Exploring Precision and Recall to assess the quality and diversity of LLMs
Florian Le Bronnec, Alexandre Verine, Benjamin Negrevergne, Yann Chevaleyre, Alexandre Allauzen
TL;DR
This work introduces a distribution-based evaluation framework for open-ended text generation by adapting Precision and Recall from image generation to NLP, comparing model outputs against a reference distribution without requiring aligned corpora. It defines Precision as the probability that model outputs fall within the reference support, and Recall as the probability that the reference support is covered by the model, both estimated in a latent space via $k$-NN after PCA. The authors demonstrate that separating quality (Precision) and diversity (Recall) yields clearer insights than single-metric baselines, revealing a trade-off influenced by instruction-tuning and model size across tasks like WebText, biographies, and creative writing. They show that instruction-tuned models are more precise but less diverse, larger models tend to be more diverse, and that in-context prompts can boost diversity for chat-style models, albeit with plateau effects.

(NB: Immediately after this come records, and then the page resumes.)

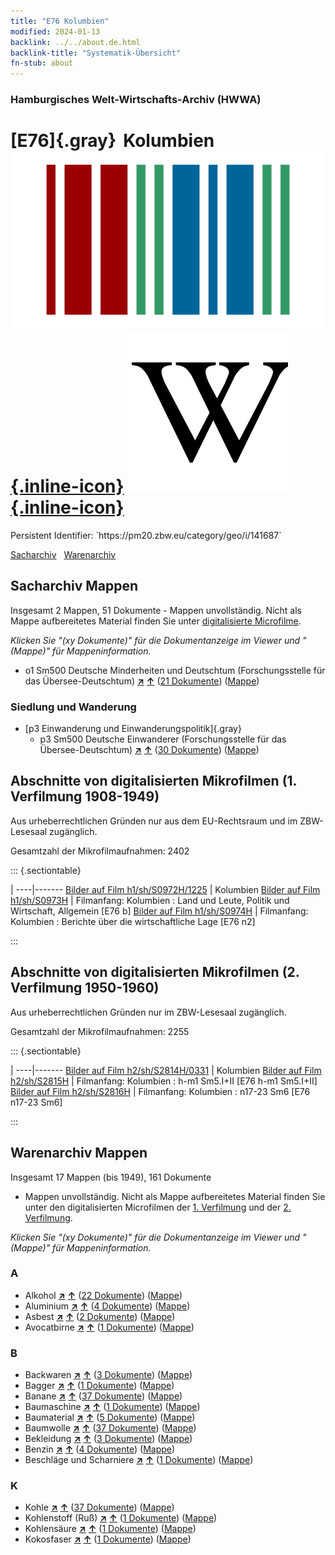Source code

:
 ```yaml
---
title: "E76 Kolumbien"
modified: 2024-01-13
backlink: ../../about.de.html
backlink-title: "Systematik-Übersicht"
fn-stub: about
---
```


### Hamburgisches Welt-Wirtschafts-Archiv (HWWA)

# [E76]{.gray}&#8201; Kolumbien &#160; [![Wikidata](/images/Wikidata-logo.svg "Wikidata"){.inline-icon}](http://www.wikidata.org/entity/Q739) [![Wikipedia](/images/Wikipedia-W.svg "Wikipedia"){.inline-icon}](https://de.wikipedia.org/wiki/Kolumbien)

<div class="hint">Persistent Identifier: `https://pm20.zbw.eu/category/geo/i/141687`</div>




[Sacharchiv](#sacharchiv-mappen) &#160; [Warenarchiv](#warenarchiv-mappen)





## Sacharchiv Mappen









Insgesamt 2 Mappen, 51 Dokumente - Mappen unvollständig.
Nicht als Mappe aufbereitetes Material finden Sie unter [digitalisierte Microfilme](/film/h1_sh.de.html).

_Klicken Sie "(xy Dokumente)" für die Dokumentanzeige im Viewer und "(Mappe)" für Mappeninformation._



  - o1 Sm500 Deutsche Minderheiten und Deutschtum (Forschungsstelle für das Übersee-Deutschtum) [**&nearr;**](../../../subject/i/145911/about.de.html "Deutsche Minderheiten und Deutschtum (Forschungsstelle für das Übersee-Deutschtum) (in der ganzen Welt)") [**&uarr;**](../../../subject/about.de.html#o1_Sm500 "Sachsystematik") (<a href="https://pm20.zbw.eu/iiifview/folder/sh/141687,145911" title="über: Kolumbien : Deutsche Minderheiten und Deutschtum (Forschungsstelle für das Übersee-Deutschtum)" target="_blank">21 Dokumente</a>) ([Mappe](../../../../folder/sh/1416xx/141687/1459xx/145911/about.de.html))

### Siedlung und Wanderung

- [p3 Einwanderung und Einwanderungspolitik]{.gray}
  - p3 Sm500 Deutsche Einwanderer (Forschungsstelle für das Übersee-Deutschtum) [**&nearr;**](../../../subject/i/145921/about.de.html "Deutsche Einwanderer (Forschungsstelle für das Übersee-Deutschtum) (in der ganzen Welt)") [**&uarr;**](../../../subject/about.de.html#p3_Sm500 "Sachsystematik") (<a href="https://pm20.zbw.eu/iiifview/folder/sh/141687,145921" title="über: Kolumbien : Deutsche Einwanderer (Forschungsstelle für das Übersee-Deutschtum)" target="_blank">30 Dokumente</a>) ([Mappe](../../../../folder/sh/1416xx/141687/1459xx/145921/about.de.html))



<a id="filmsections" />

## Abschnitte von digitalisierten Mikrofilmen (1. Verfilmung 1908-1949)

<p>Aus urheberrechtlichen Gründen nur aus dem EU-Rechtsraum und im ZBW-Lesesaal zugänglich.</p>


<p>Gesamtzahl der Mikrofilmaufnahmen: 2402</p>





::: {.sectiontable}

 | 
----|-------
<a class="btn" href="https://pm20.zbw.eu/film/h1/sh/S0972H/1225" rel="nofollow">Bilder auf Film h1/sh/S0972H/1225</a> | Kolumbien
<a class="btn" href="https://pm20.zbw.eu/film/h1/sh/S0973H" rel="nofollow">Bilder auf Film h1/sh/S0973H</a> | Filmanfang: Kolumbien : Land und Leute, Politik und Wirtschaft, Allgemein [E76 b]
<a class="btn" href="https://pm20.zbw.eu/film/h1/sh/S0974H" rel="nofollow">Bilder auf Film h1/sh/S0974H</a> | Filmanfang: Kolumbien : Berichte über die wirtschaftliche Lage [E76 n2]


:::




## Abschnitte von digitalisierten Mikrofilmen (2. Verfilmung 1950-1960)

<p>Aus urheberrechtlichen Gründen nur im ZBW-Lesesaal zugänglich.</p>


<p>Gesamtzahl der Mikrofilmaufnahmen: 2255</p>





::: {.sectiontable}

 | 
----|-------
<a class="btn" href="https://pm20.zbw.eu/film/h2/sh/S2814H/0331" rel="nofollow">Bilder auf Film h2/sh/S2814H/0331</a> | Kolumbien
<a class="btn" href="https://pm20.zbw.eu/film/h2/sh/S2815H" rel="nofollow">Bilder auf Film h2/sh/S2815H</a> | Filmanfang: Kolumbien : h-m1 Sm5.I+II [E76 h-m1 Sm5.I+II]
<a class="btn" href="https://pm20.zbw.eu/film/h2/sh/S2816H" rel="nofollow">Bilder auf Film h2/sh/S2816H</a> | Filmanfang: Kolumbien : n17-23 Sm6 [E76 n17-23 Sm6]


:::














## Warenarchiv Mappen










Insgesamt 17 Mappen (bis 1949), 161 Dokumente
- Mappen unvollständig.  Nicht als Mappe aufbereitetes Material finden Sie
unter den digitalisierten Microfilmen der [1. Verfilmung](/film/h1_wa.de.html)
und der [2. Verfilmung](/film/h2_wa.de.html).

_Klicken Sie "(xy Dokumente)" für die Dokumentanzeige im Viewer und "(Mappe)" für Mappeninformation._




### A

- Alkohol [**&nearr;**](../../../ware/i/141966/about.de.html "Alkohol (XXX in der ganzen Welt)") [**&uarr;**](../../../ware/about.de.html#PID20.02-Sp "Warensystematik") (<a href="https://pm20.zbw.eu/iiifview/folder/wa/141966,141687" title="über: Alkohol : Kolumbien" target="_blank">22 Dokumente</a>) ([Mappe](../../../../folder/wa/1419xx/141966/1416xx/141687/about.de.html))
- Aluminium [**&nearr;**](../../../ware/i/141969/about.de.html "Aluminium (XXX in der ganzen Welt)") [**&uarr;**](../../../ware/about.de.html#PID07.01-Lm01 "Warensystematik") (<a href="https://pm20.zbw.eu/iiifview/folder/wa/141969,141687" title="über: Aluminium : Kolumbien" target="_blank">4 Dokumente</a>) ([Mappe](../../../../folder/wa/1419xx/141969/1416xx/141687/about.de.html))
- Asbest [**&nearr;**](../../../ware/i/142014/about.de.html "Asbest (XXX in der ganzen Welt)") [**&uarr;**](../../../ware/about.de.html#PID23-As "Warensystematik") (<a href="https://pm20.zbw.eu/iiifview/folder/wa/142014,141687" title="über: Asbest : Kolumbien" target="_blank">2 Dokumente</a>) ([Mappe](../../../../folder/wa/1420xx/142014/1416xx/141687/about.de.html))
- Avocatbirne [**&nearr;**](../../../ware/i/142021/about.de.html "Avocatbirne (XXX in der ganzen Welt)") [**&uarr;**](../../../ware/about.de.html#PLW04-Ob02 "Warensystematik") (<a href="https://pm20.zbw.eu/iiifview/folder/wa/142021,141687" title="über: Avocatbirne : Kolumbien" target="_blank">1 Dokumente</a>) ([Mappe](../../../../folder/wa/1420xx/142021/1416xx/141687/about.de.html))

### B

- Backwaren [**&nearr;**](../../../ware/i/142026/about.de.html "Backwaren (XXX in der ganzen Welt)") [**&uarr;**](../../../ware/about.de.html#PID20-Ba "Warensystematik") (<a href="https://pm20.zbw.eu/iiifview/folder/wa/142026,141687" title="über: Backwaren : Kolumbien" target="_blank">3 Dokumente</a>) ([Mappe](../../../../folder/wa/1420xx/142026/1416xx/141687/about.de.html))
- Bagger [**&nearr;**](../../../ware/i/142028/about.de.html "Bagger (XXX in der ganzen Welt)") [**&uarr;**](../../../ware/about.de.html#PID09.02-Nf01 "Warensystematik") (<a href="https://pm20.zbw.eu/iiifview/folder/wa/142028,141687" title="über: Bagger : Kolumbien" target="_blank">1 Dokumente</a>) ([Mappe](../../../../folder/wa/1420xx/142028/1416xx/141687/about.de.html))
- Banane [**&nearr;**](../../../ware/i/142038/about.de.html "Banane (XXX in der ganzen Welt)") [**&uarr;**](../../../ware/about.de.html#PLW04-Bn "Warensystematik") (<a href="https://pm20.zbw.eu/iiifview/folder/wa/142038,141687" title="über: Banane : Kolumbien" target="_blank">37 Dokumente</a>) ([Mappe](../../../../folder/wa/1420xx/142038/1416xx/141687/about.de.html))
- Baumaschine [**&nearr;**](../../../ware/i/142084/about.de.html "Baumaschine (XXX in der ganzen Welt)") [**&uarr;**](../../../ware/about.de.html#PID08-Ba "Warensystematik") (<a href="https://pm20.zbw.eu/iiifview/folder/wa/142084,141687" title="über: Baumaschine : Kolumbien" target="_blank">1 Dokumente</a>) ([Mappe](../../../../folder/wa/1420xx/142084/1416xx/141687/about.de.html))
- Baumaterial [**&nearr;**](../../../ware/i/142086/about.de.html "Baumaterial (XXX in der ganzen Welt)") [**&uarr;**](../../../ware/about.de.html#PID22-Bs "Warensystematik") (<a href="https://pm20.zbw.eu/iiifview/folder/wa/142086,141687" title="über: Baumaterial : Kolumbien" target="_blank">5 Dokumente</a>) ([Mappe](../../../../folder/wa/1420xx/142086/1416xx/141687/about.de.html))
- Baumwolle [**&nearr;**](../../../ware/i/142089/about.de.html "Baumwolle (XXX in der ganzen Welt)") [**&uarr;**](../../../ware/about.de.html#PLW04-Bw "Warensystematik") (<a href="https://pm20.zbw.eu/iiifview/folder/wa/142089,141687" title="über: Baumwolle : Kolumbien" target="_blank">37 Dokumente</a>) ([Mappe](../../../../folder/wa/1420xx/142089/1416xx/141687/about.de.html))
- Bekleidung [**&nearr;**](../../../ware/i/142106/about.de.html "Bekleidung (XXX in der ganzen Welt)") [**&uarr;**](../../../ware/about.de.html#PID19-Bk "Warensystematik") (<a href="https://pm20.zbw.eu/iiifview/folder/wa/142106,141687" title="über: Bekleidung : Kolumbien" target="_blank">3 Dokumente</a>) ([Mappe](../../../../folder/wa/1421xx/142106/1416xx/141687/about.de.html))
- Benzin [**&nearr;**](../../../ware/i/142108/about.de.html "Benzin (XXX in der ganzen Welt)") [**&uarr;**](../../../ware/about.de.html#PID13.02-Ks02 "Warensystematik") (<a href="https://pm20.zbw.eu/iiifview/folder/wa/142108,141687" title="über: Benzin : Kolumbien" target="_blank">4 Dokumente</a>) ([Mappe](../../../../folder/wa/1421xx/142108/1416xx/141687/about.de.html))
- Beschläge und Scharniere [**&nearr;**](../../../ware/i/142113/about.de.html "Beschläge und Scharniere (XXX in der ganzen Welt)") [**&uarr;**](../../../ware/about.de.html#PID07.03-01 "Warensystematik") (<a href="https://pm20.zbw.eu/iiifview/folder/wa/142113,141687" title="über: Beschläge und Scharniere : Kolumbien" target="_blank">1 Dokumente</a>) ([Mappe](../../../../folder/wa/1421xx/142113/1416xx/141687/about.de.html))

### K

- Kohle [**&nearr;**](../../../ware/i/143120/about.de.html "Kohle (XXX in der ganzen Welt)") [**&uarr;**](../../../ware/about.de.html#PRB02.01 "Warensystematik") (<a href="https://pm20.zbw.eu/iiifview/folder/wa/143120,141687" title="über: Kohle : Kolumbien" target="_blank">37 Dokumente</a>) ([Mappe](../../../../folder/wa/1431xx/143120/1416xx/141687/about.de.html))
- Kohlenstoff (Ruß) [**&nearr;**](../../../ware/i/143123/about.de.html "Kohlenstoff (Ruß) (XXX in der ganzen Welt)") [**&uarr;**](../../../ware/about.de.html#PRB02.01-Ru "Warensystematik") (<a href="https://pm20.zbw.eu/iiifview/folder/wa/143123,141687" title="über: Kohlenstoff (Ruß) : Kolumbien" target="_blank">1 Dokumente</a>) ([Mappe](../../../../folder/wa/1431xx/143123/1416xx/141687/about.de.html))
- Kohlensäure [**&nearr;**](../../../ware/i/143122/about.de.html "Kohlensäure (XXX in der ganzen Welt)") [**&uarr;**](../../../ware/about.de.html#PID13-Sc06 "Warensystematik") (<a href="https://pm20.zbw.eu/iiifview/folder/wa/143122,141687" title="über: Kohlensäure : Kolumbien" target="_blank">1 Dokumente</a>) ([Mappe](../../../../folder/wa/1431xx/143122/1416xx/141687/about.de.html))
- Kokosfaser [**&nearr;**](../../../ware/i/143125/about.de.html "Kokosfaser (XXX in der ganzen Welt)") [**&uarr;**](../../../ware/about.de.html#PID19-Nf11 "Warensystematik") (<a href="https://pm20.zbw.eu/iiifview/folder/wa/143125,141687" title="über: Kokosfaser : Kolumbien" target="_blank">1 Dokumente</a>) ([Mappe](../../../../folder/wa/1431xx/143125/1416xx/141687/about.de.html))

The framework extends the distribution-based NLP evaluation toolkit, enabling nuanced assessments of open-ended generation and offering practical guidance for model development, with code and data released for reproducibility and broader adoption.
Abstract
We introduce a novel evaluation framework for Large Language Models (LLMs) such as \textsc{Llama-2} and \textsc{Mistral}, focusing on importing Precision and Recall metrics from image generation to text generation. This approach allows for a nuanced assessment of the quality and diversity of generated text without the need for aligned corpora. By conducting a comprehensive evaluation of state-of-the-art language models, the study reveals new insights into their performance on open-ended generation tasks, which are not adequately captured by traditional benchmarks. The findings highlight a trade-off between the quality and diversity of generated samples, particularly when models are fine-tuned on instruction dataset or with human feedback. This work extends the toolkit for distribution-based NLP evaluation, offering insights into the practical capabilities and challenges that current LLMs face in generating diverse and high-quality text. We release our code and data.